# Problem details:
Exact reproduction, images excluded: write out the records below.

# Dataset entries:
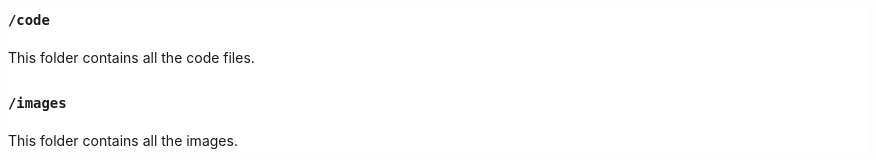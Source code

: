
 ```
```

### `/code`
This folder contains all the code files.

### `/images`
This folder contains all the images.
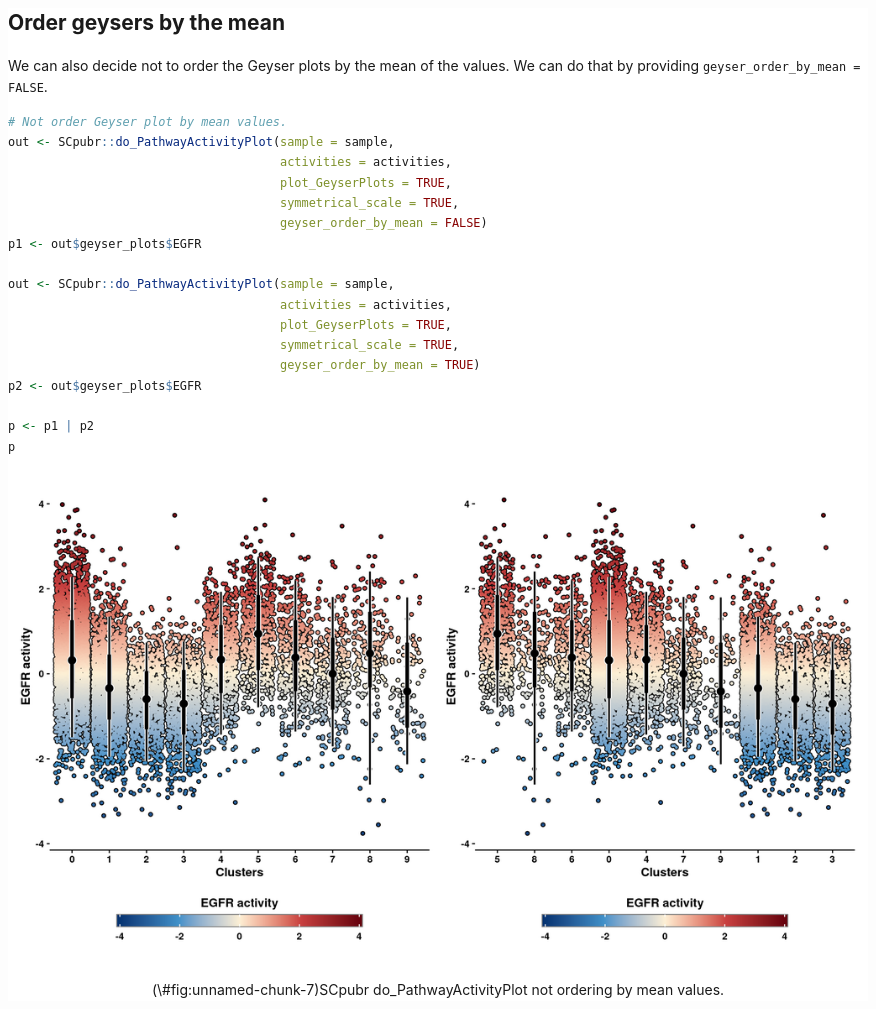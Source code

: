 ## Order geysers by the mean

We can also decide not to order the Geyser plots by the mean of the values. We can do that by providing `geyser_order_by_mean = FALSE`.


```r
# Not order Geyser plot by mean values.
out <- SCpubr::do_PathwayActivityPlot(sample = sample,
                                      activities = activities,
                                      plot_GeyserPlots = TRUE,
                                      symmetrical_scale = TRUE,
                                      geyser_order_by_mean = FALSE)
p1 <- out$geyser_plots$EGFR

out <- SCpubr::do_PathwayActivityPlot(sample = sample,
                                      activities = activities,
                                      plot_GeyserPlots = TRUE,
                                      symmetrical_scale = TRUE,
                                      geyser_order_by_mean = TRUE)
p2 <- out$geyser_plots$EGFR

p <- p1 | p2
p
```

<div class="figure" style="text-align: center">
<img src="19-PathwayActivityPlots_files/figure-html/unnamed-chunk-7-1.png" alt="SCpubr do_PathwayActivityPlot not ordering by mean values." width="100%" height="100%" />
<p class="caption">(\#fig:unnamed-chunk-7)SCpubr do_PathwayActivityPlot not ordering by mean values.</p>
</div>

# Task answer:
Source code

:
 ```
```

### `/code`
This folder contains all the code files.

### `/images`
This folder contains all the images.
Source code

: ## Order geysers by the mean

We can also decide not to order the Geyser plots by the mean of the values. We can do that by providing `geyser_order_by_mean = FALSE`.


```r
# Not order Geyser plot by mean values.
out <- SCpubr::do_PathwayActivityPlot(sample = sample,
                                      activities = activities,
                                      plot_GeyserPlots = TRUE,
                                      symmetrical_scale = TRUE,
                                      geyser_order_by_mean = FALSE)
p1 <- out$geyser_plots$EGFR

out <- SCpubr::do_PathwayActivityPlot(sample = sample,
                                      activities = activities,
                                      plot_GeyserPlots = TRUE,
                                      symmetrical_scale = TRUE,
                                      geyser_order_by_mean = TRUE)
p2 <- out$geyser_plots$EGFR

p <- p1 | p2
p
```

<div class="figure" style="text-align: center">
<img src="19-PathwayActivityPlots_files/figure-html/unnamed-chunk-7-1.png" alt="SCpubr do_PathwayActivityPlot not ordering by mean values." width="100%" height="100%" />
<p class="caption">(\#fig:unnamed-chunk-7)SCpubr do_PathwayActivityPlot not ordering by mean values.</p>
</div>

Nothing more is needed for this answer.